Your instructions> Search the records below for "textbf"; copy each line that has it.
*** Opening of Source material ***
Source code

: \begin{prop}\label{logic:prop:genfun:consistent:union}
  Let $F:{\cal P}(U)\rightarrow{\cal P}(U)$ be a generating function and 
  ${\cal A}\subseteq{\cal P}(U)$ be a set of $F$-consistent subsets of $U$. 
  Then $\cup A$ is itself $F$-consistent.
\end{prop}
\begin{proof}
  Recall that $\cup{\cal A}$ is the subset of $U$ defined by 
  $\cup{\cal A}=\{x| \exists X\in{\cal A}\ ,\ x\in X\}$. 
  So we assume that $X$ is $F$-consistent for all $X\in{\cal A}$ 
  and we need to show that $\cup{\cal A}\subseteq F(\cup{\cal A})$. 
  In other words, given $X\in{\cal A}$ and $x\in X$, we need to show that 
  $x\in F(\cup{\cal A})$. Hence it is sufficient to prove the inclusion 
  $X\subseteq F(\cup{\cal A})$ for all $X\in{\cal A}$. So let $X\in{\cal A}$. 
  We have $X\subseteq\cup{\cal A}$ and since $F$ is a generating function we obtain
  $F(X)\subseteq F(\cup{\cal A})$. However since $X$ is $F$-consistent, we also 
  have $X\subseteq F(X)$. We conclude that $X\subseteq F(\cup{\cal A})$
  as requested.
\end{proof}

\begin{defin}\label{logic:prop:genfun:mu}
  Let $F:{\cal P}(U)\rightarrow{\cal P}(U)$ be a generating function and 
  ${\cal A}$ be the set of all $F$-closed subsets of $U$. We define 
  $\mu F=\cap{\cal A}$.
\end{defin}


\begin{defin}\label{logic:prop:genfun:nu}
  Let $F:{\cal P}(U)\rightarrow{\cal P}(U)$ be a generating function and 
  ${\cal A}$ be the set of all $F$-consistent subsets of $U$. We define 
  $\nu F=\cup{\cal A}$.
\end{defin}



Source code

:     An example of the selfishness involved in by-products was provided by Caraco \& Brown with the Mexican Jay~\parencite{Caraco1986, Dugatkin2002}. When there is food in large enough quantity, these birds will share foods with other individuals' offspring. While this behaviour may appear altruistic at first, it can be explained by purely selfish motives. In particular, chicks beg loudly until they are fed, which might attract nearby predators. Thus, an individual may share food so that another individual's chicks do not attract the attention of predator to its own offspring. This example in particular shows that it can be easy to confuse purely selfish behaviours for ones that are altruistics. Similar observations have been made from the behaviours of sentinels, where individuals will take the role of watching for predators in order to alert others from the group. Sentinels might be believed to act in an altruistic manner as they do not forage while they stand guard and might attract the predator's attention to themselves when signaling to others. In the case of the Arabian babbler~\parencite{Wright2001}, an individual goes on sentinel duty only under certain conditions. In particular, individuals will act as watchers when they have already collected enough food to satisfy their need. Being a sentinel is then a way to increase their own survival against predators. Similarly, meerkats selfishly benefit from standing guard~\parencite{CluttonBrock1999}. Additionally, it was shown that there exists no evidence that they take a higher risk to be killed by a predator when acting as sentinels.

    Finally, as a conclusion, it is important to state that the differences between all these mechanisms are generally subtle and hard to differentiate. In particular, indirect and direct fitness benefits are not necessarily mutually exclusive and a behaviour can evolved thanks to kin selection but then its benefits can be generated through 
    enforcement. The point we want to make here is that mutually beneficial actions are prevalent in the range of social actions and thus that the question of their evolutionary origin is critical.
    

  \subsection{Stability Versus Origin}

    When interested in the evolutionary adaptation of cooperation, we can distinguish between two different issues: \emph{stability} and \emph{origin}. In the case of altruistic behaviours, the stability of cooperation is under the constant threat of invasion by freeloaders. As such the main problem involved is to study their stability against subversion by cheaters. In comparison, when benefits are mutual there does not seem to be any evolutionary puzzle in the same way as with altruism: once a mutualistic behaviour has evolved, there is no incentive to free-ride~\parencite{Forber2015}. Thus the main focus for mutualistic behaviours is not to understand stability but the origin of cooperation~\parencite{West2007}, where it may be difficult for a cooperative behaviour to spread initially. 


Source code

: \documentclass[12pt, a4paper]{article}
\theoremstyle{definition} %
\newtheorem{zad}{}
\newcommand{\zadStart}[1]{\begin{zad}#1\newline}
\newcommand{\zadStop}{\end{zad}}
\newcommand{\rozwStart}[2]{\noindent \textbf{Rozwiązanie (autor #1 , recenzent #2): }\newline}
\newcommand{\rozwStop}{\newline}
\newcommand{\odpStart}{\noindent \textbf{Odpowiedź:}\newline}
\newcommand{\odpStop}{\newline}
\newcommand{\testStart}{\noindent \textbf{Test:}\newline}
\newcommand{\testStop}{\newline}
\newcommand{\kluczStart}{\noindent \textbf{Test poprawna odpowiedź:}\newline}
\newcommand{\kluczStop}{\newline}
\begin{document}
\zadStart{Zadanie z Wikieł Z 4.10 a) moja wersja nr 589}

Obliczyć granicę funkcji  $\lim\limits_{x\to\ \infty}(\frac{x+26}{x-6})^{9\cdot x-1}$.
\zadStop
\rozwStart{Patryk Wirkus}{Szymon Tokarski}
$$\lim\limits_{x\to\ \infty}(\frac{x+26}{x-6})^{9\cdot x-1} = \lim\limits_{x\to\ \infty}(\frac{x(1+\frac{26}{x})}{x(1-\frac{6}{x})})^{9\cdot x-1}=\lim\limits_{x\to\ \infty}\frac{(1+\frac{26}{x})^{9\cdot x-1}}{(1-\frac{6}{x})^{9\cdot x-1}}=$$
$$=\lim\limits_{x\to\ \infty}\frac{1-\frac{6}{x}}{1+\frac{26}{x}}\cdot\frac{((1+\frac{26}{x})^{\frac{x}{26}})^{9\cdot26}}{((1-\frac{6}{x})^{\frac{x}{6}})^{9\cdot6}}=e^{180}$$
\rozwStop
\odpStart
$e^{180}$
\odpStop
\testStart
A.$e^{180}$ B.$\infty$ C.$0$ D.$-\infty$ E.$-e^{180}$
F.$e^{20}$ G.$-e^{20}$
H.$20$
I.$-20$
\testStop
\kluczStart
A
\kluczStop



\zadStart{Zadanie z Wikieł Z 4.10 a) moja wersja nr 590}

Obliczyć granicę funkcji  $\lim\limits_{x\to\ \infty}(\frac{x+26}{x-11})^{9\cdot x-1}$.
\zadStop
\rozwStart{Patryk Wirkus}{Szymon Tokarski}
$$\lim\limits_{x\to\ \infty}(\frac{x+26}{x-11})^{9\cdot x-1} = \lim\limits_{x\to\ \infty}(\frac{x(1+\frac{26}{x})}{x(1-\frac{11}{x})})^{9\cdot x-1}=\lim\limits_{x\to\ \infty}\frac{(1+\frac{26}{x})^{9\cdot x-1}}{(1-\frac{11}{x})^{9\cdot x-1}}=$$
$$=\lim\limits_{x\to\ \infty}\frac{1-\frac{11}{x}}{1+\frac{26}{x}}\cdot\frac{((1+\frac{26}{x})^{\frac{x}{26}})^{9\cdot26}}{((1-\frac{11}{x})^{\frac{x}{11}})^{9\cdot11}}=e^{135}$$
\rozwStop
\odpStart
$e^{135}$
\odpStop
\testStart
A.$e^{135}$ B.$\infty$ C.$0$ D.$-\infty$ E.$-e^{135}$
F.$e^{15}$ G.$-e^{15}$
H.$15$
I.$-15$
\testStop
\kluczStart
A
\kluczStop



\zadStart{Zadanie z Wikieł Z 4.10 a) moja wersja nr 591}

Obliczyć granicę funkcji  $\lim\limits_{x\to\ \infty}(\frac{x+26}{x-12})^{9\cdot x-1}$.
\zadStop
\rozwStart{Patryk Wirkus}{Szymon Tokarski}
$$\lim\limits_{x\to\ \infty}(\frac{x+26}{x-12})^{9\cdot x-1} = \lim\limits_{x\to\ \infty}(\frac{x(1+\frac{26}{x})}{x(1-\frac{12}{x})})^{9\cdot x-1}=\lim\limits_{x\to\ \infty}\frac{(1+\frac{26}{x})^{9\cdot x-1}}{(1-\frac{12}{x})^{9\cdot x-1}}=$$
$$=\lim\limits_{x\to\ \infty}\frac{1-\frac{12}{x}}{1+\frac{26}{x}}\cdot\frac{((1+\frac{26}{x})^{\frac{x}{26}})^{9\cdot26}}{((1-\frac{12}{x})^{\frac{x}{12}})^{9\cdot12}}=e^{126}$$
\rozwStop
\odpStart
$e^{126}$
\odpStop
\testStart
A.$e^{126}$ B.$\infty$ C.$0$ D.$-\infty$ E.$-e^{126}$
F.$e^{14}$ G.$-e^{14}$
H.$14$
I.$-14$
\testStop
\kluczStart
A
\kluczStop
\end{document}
*** Close of Source material ***
Response area>
\newcommand{\rozwStart}[2]{\noindent \textbf{Rozwiązanie (autor #1 , recenzent #2): }\newline}
\newcommand{\odpStart}{\noindent \textbf{Odpowiedź:}\newline}
\newcommand{\testStart}{\noindent \textbf{Test:}\newline}
\newcommand{\kluczStart}{\noindent \textbf{Test poprawna odpowiedź:}\newline}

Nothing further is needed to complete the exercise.